Let’s Not Turn Back the Clock
Legislation has been introduced in the General Assembly that doubles taxes on businesses and eliminates the state’s flat tax. House Bill 556 (and its companion bill in Senate, S710) turns back the clock nearly a decade to a tax code which dates from the Depression-era 1930s, when tobacco and textiles were the primary drivers of North Carolina’s economy.
In the summer of 2013, the newly-minted conservative majority in Raleigh passed sweeping government reforms into law. Primary among them was the “Tax Simplification and Reduction Act,” which slashed income and business taxes, more than doubled the standard deduction, and, most importantly, replaced a complicated tax system with a single-rate “flat tax.”
Before it was overhauled, North Carolina had a three-tiered income tax system (of 6.0%, 7.0% or 7.75%, depending on the amount of one’s taxable income). When the new law took effect in 2014, legislators had lowered the tax rate to 5.75%, where it stayed until 2019, when it was lowered again to 5.499%. As of 2019, it was lowered further to 5.25%, and legislation is winding its way around Jones Street that would reduce it to 4.99%. For a statutory schedule of the next reductions to North Carolina’s flat income tax rate, click here.
Corporate taxes were also cut, from 6.9% to 6% in 2014; successive efforts to reduce it further have the rate currently pegged at 2.5%.
2013’s conservative tax reform efforts had an immediate and positive effect on North Carolina’s economy. Our state’s unemployment rate has declined relatively unabated from 7.5% in July 2013 to a twenty-year low of 3.5% in January 2020. Despite spiking at an all-time high of 13.5% in April and May of 2020 following the Governor’s COVID-19 State of Emergency declaration in March, the state’s unemployment rate has declined sharply in the past year. As of March 2021 (the most recent data available from the U.S. Bureau of Labor Statistics), the unemployment rate in North Carolina is now at 5.2%, comparable to the summer 2016 rate. (Editor’s note: According to the Bureau of Labor Statistics, in the last 45 years, North Carolina’s unemployment rate has only been lower than 3.5% during one sustained 19-month period. From September 1998 to March 2000, the state’s unemployment rate averaged 3.3%.)
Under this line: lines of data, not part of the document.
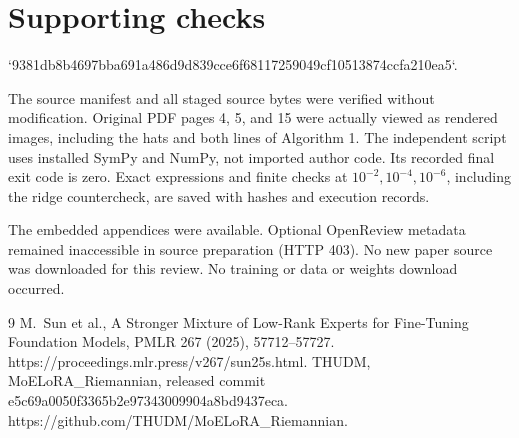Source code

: \documentclass[10pt]{article}
\begin{document}
\section*{Supporting checks}
`9381db8b4697bba691a486d9d839cce6f68117259049cf10513874ccfa210ea5`.\par
The source manifest and all staged source bytes were verified without modification. Original PDF pages 4, 5, and 15 were actually viewed as rendered images, including the hats and both lines of Algorithm 1. The independent script uses installed SymPy and NumPy, not imported author code. Its recorded final exit code is zero. Exact expressions and finite checks at \(10^{-2},10^{-4},10^{-6}\), including the ridge countercheck, are saved with hashes and execution records.\par
The embedded appendices were available. Optional OpenReview metadata remained inaccessible in source preparation (HTTP 403). No new paper source was downloaded for this review. No training or data or weights download occurred.\par
9 M. Sun et al., A Stronger Mixture of Low-Rank Experts for Fine-Tuning Foundation Models, PMLR 267 (2025), 57712–57727. https://proceedings.mlr.press/v267/sun25s.html. THUDM, MoELoRA\_Riemannian, released commit e5c69a0050f3365b2e97343009904a8bd9437eca. https://github.com/THUDM/MoELoRA\_Riemannian.\par
\end{document}
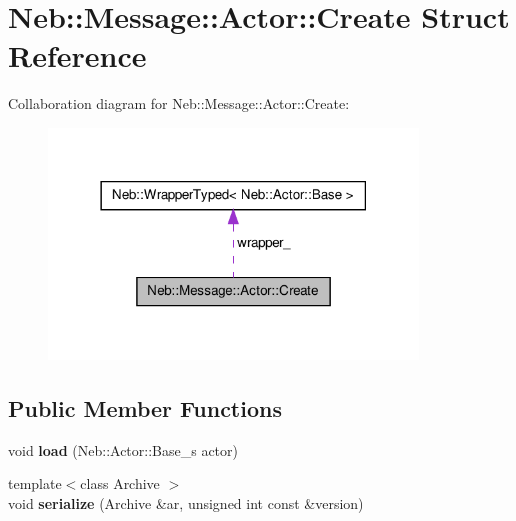 \hypertarget{structNeb_1_1Message_1_1Actor_1_1Create}{\section{\-Neb\-:\-:\-Message\-:\-:\-Actor\-:\-:\-Create \-Struct \-Reference}
\label{structNeb_1_1Message_1_1Actor_1_1Create}
}


\-Collaboration diagram for \-Neb\-:\-:\-Message\-:\-:\-Actor\-:\-:\-Create\-:\nopagebreak
\begin{figure}[H]
\begin{center}
\leavevmode
\includegraphics[width=278pt]{structNeb_1_1Message_1_1Actor_1_1Create__coll__graph}
\end{center}
\end{figure}
\subsection*{\-Public \-Member \-Functions}
\begin{DoxyCompactItemize}
\item 
\hypertarget{structNeb_1_1Message_1_1Actor_1_1Create_a2dd3e4b553c384bf3992f8206e04a779}{void {\bfseries load} (\-Neb\-::\-Actor\-::\-Base\-\_\-s actor)}\label{structNeb_1_1Message_1_1Actor_1_1Create_a2dd3e4b553c384bf3992f8206e04a779}

\item 
\hypertarget{structNeb_1_1Message_1_1Actor_1_1Create_a4805dfe7cf6d556732278330dd7f7c44}{{\footnotesize template$<$class Archive $>$ }\\void {\bfseries serialize} (\-Archive \&ar, unsigned int const \&version)}\label{structNeb_1_1Message_1_1Actor_1_1Create_a4805dfe7cf6d556732278330dd7f7c44}

\end{DoxyCompactItemize}
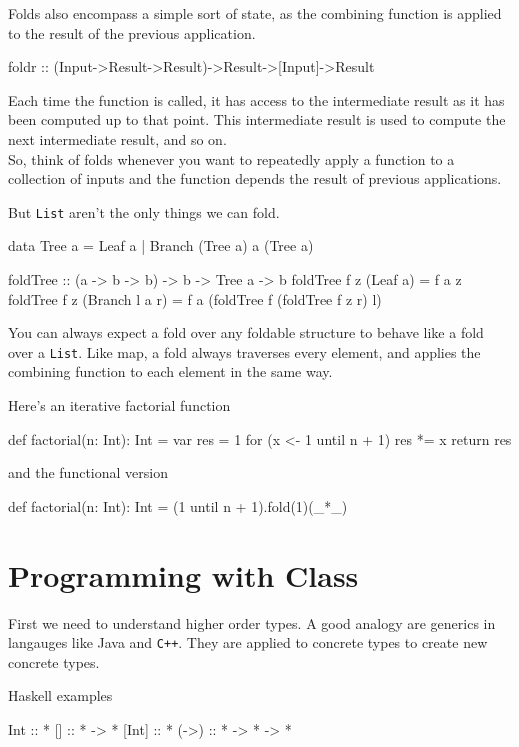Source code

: \documentclass[12pt]{article}
\begin{document}
Folds also encompass a simple sort of state, as the combining function is applied to
the result of the previous application.
\begin{haskell}
foldr :: (Input->Result->Result)->Result->[Input]->Result
\end{haskell}
Each time the function is called, it has access to the intermediate result as it
has been computed up to that point. This intermediate result is used to compute
the next intermediate result, and so on. \\

So, think of folds whenever you want to repeatedly apply a function to a
collection of inputs and the function depends the result of previous
applications.

\newpage

But \texttt{List} aren't the only things we can fold.
\begin{haskell}
data Tree a = Leaf a | Branch (Tree a) a (Tree a)

foldTree :: (a -> b -> b) -> b -> Tree a -> b
foldTree f z (Leaf a)       = f a z
foldTree f z (Branch l a r) = f a (foldTree f (foldTree f z r) l)
\end{haskell}

You can always expect a fold over any foldable structure to behave like a fold
over a \texttt{List}. Like map, a fold always traverses every element, and applies the
combining function to each element in the same way.

Here's an iterative factorial function
\begin{scala}
def factorial(n: Int): Int = {
    var res = 1
    for (x <- 1 until n + 1) {
        res *= x
    }
    return res
}
\end{scala}

and the functional version
\begin{scala}
def factorial(n: Int): Int = {
    (1 until n + 1).fold(1)(_*_)
}
\end{scala}
\newpage

\section*{Programming with Class}

First we need to understand higher order types. A good analogy are generics in
langauges like Java and \texttt{C++}. They are applied to concrete types to
create new concrete types.

Haskell examples
\begin{haskell}
Int   :: *
[]    :: * -> *
[Int] :: *
(->)  :: * -> * -> *
\end{haskell}
\end{document}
Lower tax rates on individuals and businesses — combined with other conservative reforms, most notably comprehensive regulatory reform — has fueled what some have rightly called the “Carolina Comeback.” And prudent fiscal policies, including restraint on spending and an ongoing commitment to savings by the conservative General Assembly, have put North Carolina in a better position than many other states in dealing with the health and economic fallout of the COVID-19 pandemic.
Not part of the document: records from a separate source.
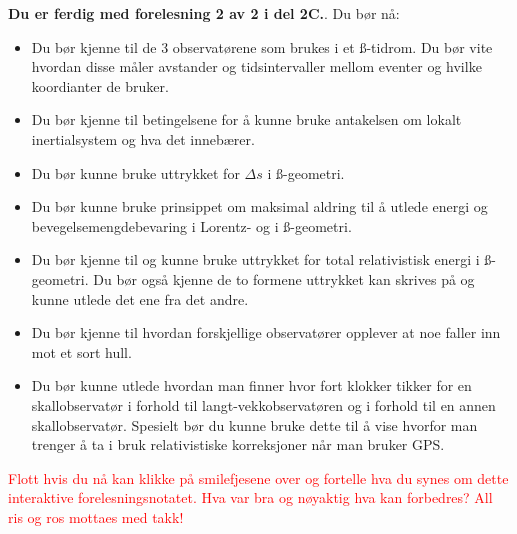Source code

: \documentclass{beamer}
\let\hrefori\href
\renewcommand{\href}[2]{{\setlength{\fboxsep}{1pt}\colorbox{sunset}{\hrefori{#1}{#2}}}}
\newcommand{\pagebutton}[1]{\setbeamertemplate{button}{\tikz\node[inner xsep = 5pt, draw = structure!90, fill = green(ryb), rounded corners = 8pt]{\color{amber}\Large\insertbuttontext};}\beamerbutton{#1}}
\begin{document}
\begin{frame}
\label{oppsummering}
\hyperlink{gps20}{\pagebutton{\small Forrige side}}\href{https://nettskjema.no/a/171674}{ \Changey[1][yellow]{-2}}
\footnotesize
{\bf Du er ferdig med forelesning 2 av 2 i del 2C.}. Du bør nå:
\begin{itemize}
\item Du bør kjenne til de 3 observatørene som brukes i et \ss-tidrom. Du bør vite hvordan disse måler avstander og tidsintervaller mellom eventer og hvilke koordianter de bruker.
\item Du bør kjenne til betingelsene for å kunne bruke antakelsen om lokalt inertialsystem og hva det innebærer.
\item Du bør kunne bruke uttrykket for $\Delta s$ i \ss-geometri.
\item Du bør kunne bruke prinsippet om maksimal aldring til å utlede energi og bevegelsemengdebevaring i Lorentz- og i \ss-geometri.
\item Du bør kjenne til og kunne bruke uttrykket for total relativistisk energi i \ss-geometri. Du bør også kjenne de to formene uttrykket kan skrives på og kunne utlede det ene fra det andre.
\item Du bør kjenne til hvordan forskjellige observatører opplever at noe faller inn mot et sort hull.
\item Du bør kunne utlede hvordan man finner hvor fort klokker tikker for en skallobservatør i forhold til langt-vekkobservatøren og i forhold til en annen skallobservatør. Spesielt bør du kunne bruke dette til å vise hvorfor man trenger å ta i bruk relativistiske korreksjoner når man bruker GPS.
\end{itemize}
\textcolor{red}{Flott hvis du nå kan klikke på smilefjesene over og fortelle hva du synes om dette interaktive forelesningsnotatet. Hva var bra og nøyaktig hva kan forbedres? All ris og ros mottaes med takk!}
\end{frame}
\end{document}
According to a tabulation by MSN’s 24/7 Wall Street of economic data provided by the Bureau of Economic Analysis, North Carolina’s gross domestic product shrunk by a relatively small 1.7% over the last year, the tenth best in the nation. The U.S. economy itself contracted by 2.8% over the same period.
Now is not the time to return to the failed economic policies of the past: raising taxes on businesses and income taxes on individuals would most certainly put the impressive gains made over the last decade at risk.